Title: Re: Potential Performance Boost: Implementing the New Tsinghua SSSP Algorithm
Post by: prissi on May 10, 2026, 01:38:42 PM
Our pathfinding is really only demanding for building ways and for ships. For trains and routing, the search depth is very small.

Furthermore, the distance of the next point in terms of nodes is always 1 in simutrans, no need to sort to get the next point. The algorithm there is only of relevance if the actual distance are different (as they are in Experimental). But then, Experimental uses a lookup table which is O(1). Only for recalculating that table, much time is spent.)

For large areas, whe have actually a hierachical pathfinder, which is quite fast as entire areas are treated as one tile. It was written by an actualy Prof. of mathematics (DWachs), so I am pretty sure, it was state of the art for bidrectional graphs (which the current one does NOT improve).

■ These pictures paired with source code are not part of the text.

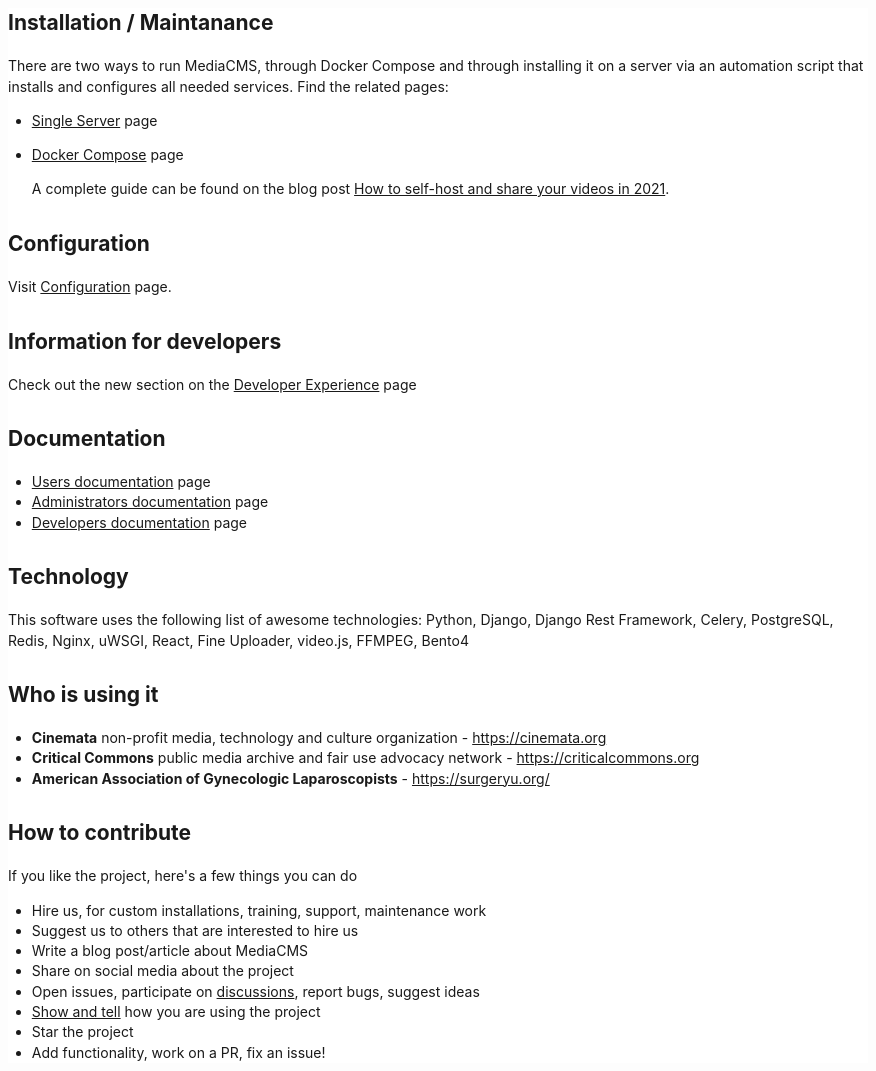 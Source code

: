 
## Installation / Maintanance

There are two ways to run MediaCMS, through Docker Compose and through installing it on a server via an automation script that installs and configures all needed services. Find the related pages:

- [Single Server](docs/admins_docs.md#2-server-installation) page
- [Docker Compose](docs/admins_docs.md#3-docker-installation) page

  A complete guide can be found on the blog post [How to self-host and share your videos in 2021](https://medium.com/@MediaCMS.io/how-to-self-host-and-share-your-videos-in-2021-14067e3b291b).

## Configuration

Visit [Configuration](docs/admins_docs.md#5-configuration) page.


## Information for developers
Check out the new section on the [Developer Experience](docs/dev_exp.md) page


## Documentation

* [Users documentation](docs/user_docs.md) page
* [Administrators documentation](docs/admins_docs.md) page
* [Developers documentation](docs/developers_docs.md) page


## Technology

This software uses the following list of awesome technologies: Python, Django, Django Rest Framework, Celery, PostgreSQL, Redis, Nginx, uWSGI, React, Fine Uploader, video.js, FFMPEG, Bento4


## Who is using it

- **Cinemata** non-profit media, technology and culture organization - https://cinemata.org
- **Critical Commons** public media archive and fair use advocacy network - https://criticalcommons.org
- **American Association of Gynecologic Laparoscopists** - https://surgeryu.org/


## How to contribute

If you like the project, here's a few things you can do
- Hire us, for custom installations, training, support, maintenance work
- Suggest us to others that are interested to hire us
- Write a blog post/article about MediaCMS
- Share on social media about the project
- Open issues, participate on [discussions](https://github.com/mediacms-io/mediacms/discussions), report bugs, suggest ideas
- [Show and tell](https://github.com/mediacms-io/mediacms/discussions/categories/show-and-tell) how you are using the project
- Star the project
- Add functionality, work on a PR, fix an issue!
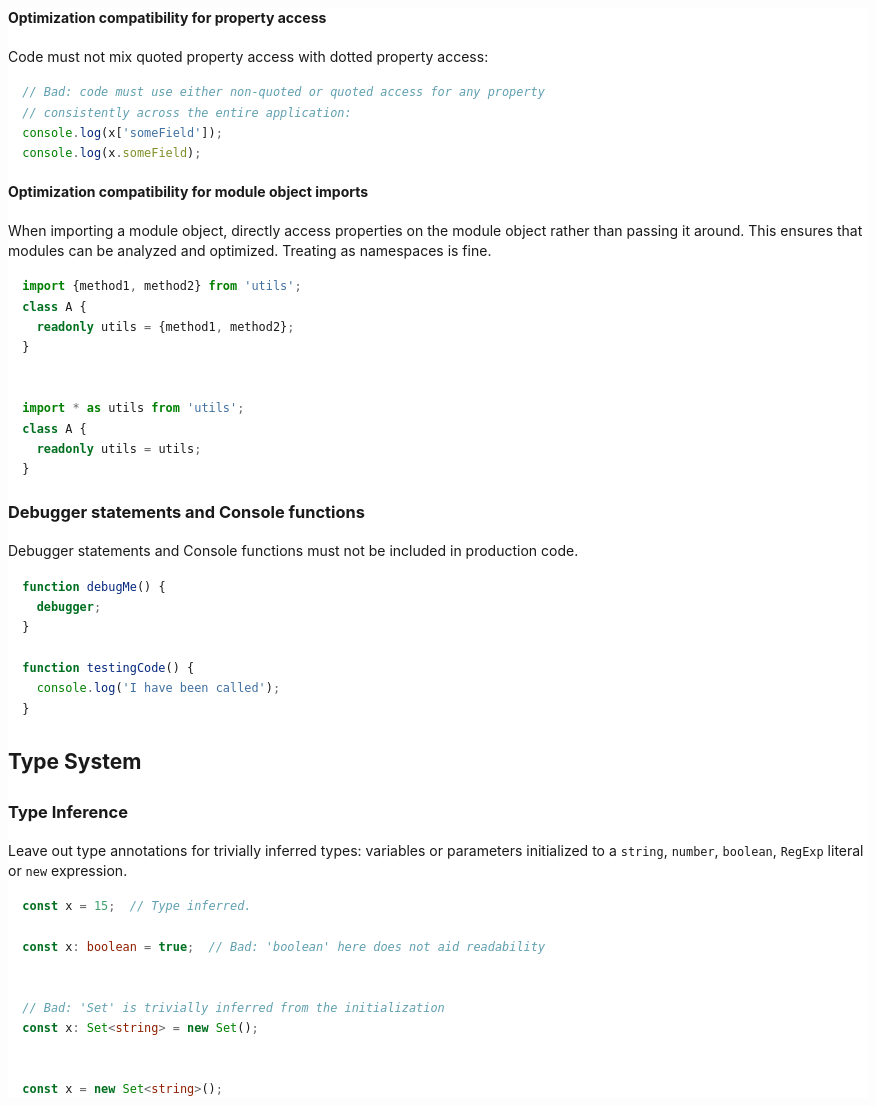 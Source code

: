#### Optimization compatibility for property access

Code must not mix quoted property access with dotted property access:

  ```typescript
    // Bad: code must use either non-quoted or quoted access for any property
    // consistently across the entire application:
    console.log(x['someField']);
    console.log(x.someField);
  ```
    

#### Optimization compatibility for module object imports

When importing a module object, directly access properties on the module object rather than passing it around. This ensures that modules can be analyzed and optimized. Treating as namespaces is fine.

  ```typescript
    import {method1, method2} from 'utils';
    class A {
      readonly utils = {method1, method2};
    }
    

    import * as utils from 'utils';
    class A {
      readonly utils = utils;
    }
  ```   

### Debugger statements and Console functions

Debugger statements and Console functions must not be included in production code.

  ```typescript
    function debugMe() {
      debugger;
    }

    function testingCode() {
      console.log('I have been called');
    }
   ``` 

Type System
-----------

### Type Inference

Leave out type annotations for trivially inferred types: variables or parameters initialized to a `string`, `number`, `boolean`, `RegExp` literal or `new` expression.

  ```typescript
    const x = 15;  // Type inferred.

    const x: boolean = true;  // Bad: 'boolean' here does not aid readability
    

    // Bad: 'Set' is trivially inferred from the initialization
    const x: Set<string> = new Set();
    

    const x = new Set<string>();
  ```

Profiling Simutrans shows that passenger routing and stepping the objects of the world are the biggest bottlenecks of well-developed games. Passengers look at most 8 hops, but the probelm are non-route passengers, because they have to change all possible 8 nodes. This is not solved by the new algorithmen, as still all nodes has to be cheack to be sure no conenction can be reached with 8 (or hao many configured) hops.